Hodson believes that some brokers are now giving incomplete – or even incorrect information – just to get the risk placed quickly at a reasonable price.
This will “erode trust” even more in the insurance industry.
He said: “You are going to have a load of PI (professional indemnity) claims. It’s going to give scope to brokers to abuse the system because they just cannot get the right stuff across the line.”
Referral pains
Insurance Times’ research, the Five Star Rating Report: ETrading 2022, revealed that 41% of brokers surveyed said they waited on average two days for a complex risk to be cleared.
Head of research Savan Shah said: “Insurers must find innovative ways to ensure the referral process has been thoroughly thought about so that the balance is created between human interaction and online algorithms that can really capture the information, which then can ensure clarity at the point of risk.

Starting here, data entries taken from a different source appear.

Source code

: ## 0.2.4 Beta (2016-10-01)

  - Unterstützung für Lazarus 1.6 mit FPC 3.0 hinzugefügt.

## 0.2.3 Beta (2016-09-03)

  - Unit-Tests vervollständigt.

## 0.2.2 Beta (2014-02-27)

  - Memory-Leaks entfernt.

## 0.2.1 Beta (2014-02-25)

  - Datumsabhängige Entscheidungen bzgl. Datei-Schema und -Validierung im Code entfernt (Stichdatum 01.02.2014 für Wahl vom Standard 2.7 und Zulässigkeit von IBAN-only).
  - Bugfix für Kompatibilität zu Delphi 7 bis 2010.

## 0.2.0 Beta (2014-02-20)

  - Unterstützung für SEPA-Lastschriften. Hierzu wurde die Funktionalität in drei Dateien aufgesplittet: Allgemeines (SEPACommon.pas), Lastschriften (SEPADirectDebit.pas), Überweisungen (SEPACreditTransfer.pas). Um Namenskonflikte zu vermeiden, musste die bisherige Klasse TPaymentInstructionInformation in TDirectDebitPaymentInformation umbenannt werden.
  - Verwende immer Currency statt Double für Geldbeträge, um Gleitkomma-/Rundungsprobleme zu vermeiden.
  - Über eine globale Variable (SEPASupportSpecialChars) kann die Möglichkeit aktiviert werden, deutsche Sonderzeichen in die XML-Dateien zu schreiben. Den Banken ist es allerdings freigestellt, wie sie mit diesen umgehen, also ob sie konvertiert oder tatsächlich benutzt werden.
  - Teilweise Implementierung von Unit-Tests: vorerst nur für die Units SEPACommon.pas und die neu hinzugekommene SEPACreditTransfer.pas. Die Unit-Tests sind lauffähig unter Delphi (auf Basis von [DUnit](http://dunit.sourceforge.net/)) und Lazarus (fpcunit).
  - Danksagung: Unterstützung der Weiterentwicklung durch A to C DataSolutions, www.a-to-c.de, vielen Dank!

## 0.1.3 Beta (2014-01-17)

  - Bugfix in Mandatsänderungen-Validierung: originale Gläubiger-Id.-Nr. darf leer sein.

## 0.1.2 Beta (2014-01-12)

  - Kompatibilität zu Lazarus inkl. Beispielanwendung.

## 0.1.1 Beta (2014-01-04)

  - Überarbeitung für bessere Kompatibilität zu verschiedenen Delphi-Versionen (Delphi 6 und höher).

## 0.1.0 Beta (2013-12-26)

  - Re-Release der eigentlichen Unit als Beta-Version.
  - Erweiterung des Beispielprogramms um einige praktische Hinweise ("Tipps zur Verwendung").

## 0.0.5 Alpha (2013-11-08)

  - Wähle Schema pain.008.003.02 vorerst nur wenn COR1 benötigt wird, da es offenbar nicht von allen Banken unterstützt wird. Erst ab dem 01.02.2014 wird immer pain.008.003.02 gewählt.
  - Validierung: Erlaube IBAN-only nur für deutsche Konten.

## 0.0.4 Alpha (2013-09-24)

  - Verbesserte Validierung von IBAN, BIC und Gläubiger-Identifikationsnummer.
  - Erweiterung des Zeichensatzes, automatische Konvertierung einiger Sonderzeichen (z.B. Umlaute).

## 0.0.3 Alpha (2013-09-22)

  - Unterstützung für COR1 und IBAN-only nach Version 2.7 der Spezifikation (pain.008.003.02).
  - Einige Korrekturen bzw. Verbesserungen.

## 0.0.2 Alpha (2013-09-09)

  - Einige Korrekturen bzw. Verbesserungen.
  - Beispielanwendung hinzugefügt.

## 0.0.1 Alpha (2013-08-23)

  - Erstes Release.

“As the complexity rises, the need for a tailored approach is very much needed, rather than a one size fits all approach.”
David Perry, managing director at FSB Insurance Service, said he was a big supporter of e-trading and it was integral to his firm’s success – but recognised that the need for a tailored approach is a big issue.
“The sort of the expense at the time that’s been taken and the client annoyance around how long things are taking, this is being pushed into the broker’s office and that’s what we’re finding.
“That’s what we’re talking to the big composites about – just so that they’re aware and they can try and do something about it. A lot of them are listening.”
One of those claiming to listen is Allianz.
The insurer is frequently in the top five for eTrade service in Insurance Times’ surveys.
Allianz director of digital trading Helen Bryant said: “Over the past two years, we have been working hard to remove unnecessary referrals from the digital business model so more SME cases can be traded without intervention.
“This allows us to deploy our expert underwriters to support more complex queries, which do tend to be less frequent.
“Brokers can access this underwriting expertise via live chat or over the phone depending on their preference.”
The MGA answer
Apart from relying on insurers, there is one other option for brokers – MGAs.
MGAs have “come into their own” by filling the service gap left behind by insurers, according to Perry.
“Where the MGAs have jumped in at the moment and sort of hit the ground running is the area that sits between the basic, easy, straightforward, eTrade risk and the more complex risk that maybe the composites don’t want their highly trained underwriters looking at unless it generates over a certain amount of premium.”
Hodson agrees: “I think MGAs have covered this. There are some good MGAs out there.
“If you’re going to use an MGA though, you’ve got to make sure you are happy with the capacity.”
Despite the attraction of MGAs, few brokers completely rely on them for business.
As well as capacity concerns, they want a diversified book for risk management.
That means most brokers leaning on insures for the bulk of premium – and e-trading is only going to grow and grow.
Simon Bloomfield, head of Imarket at digital trading focused software firm Polaris, said a mini-fleet might have eTraded five or six vehicles without human intervention five years ago, but now this figure had reached seven or eight.
As the size of eTraded risks grow, brokers will be expected to show insurers their keenness to transact and to quickly flag up any issues.
“My expectation will be that as you move further up the food chain, insurers will say ‘well actually this is quite complex, it may involve a couple of people having to be involved in the referral’.
“If it’s a commercial combined it may involve a liability underwriter and a property underwriter, for example.
“Now you’re not going to get an insurer that will invest in the off chance that a broker is maybe interested.
“They’re going to be more insistent that the broker says ‘you need to let me know about this’.
“And so, I expect the brokers will need to say ‘yeah, look at the referral for me because I’m interested’.
“Because the last thing an insurer wants to do is waste their quite finite operational resource on a risk that’s already been placed.”
He concludes that referrals are here to stay: “I don’t think they are going go to go away. They’ll just become different.”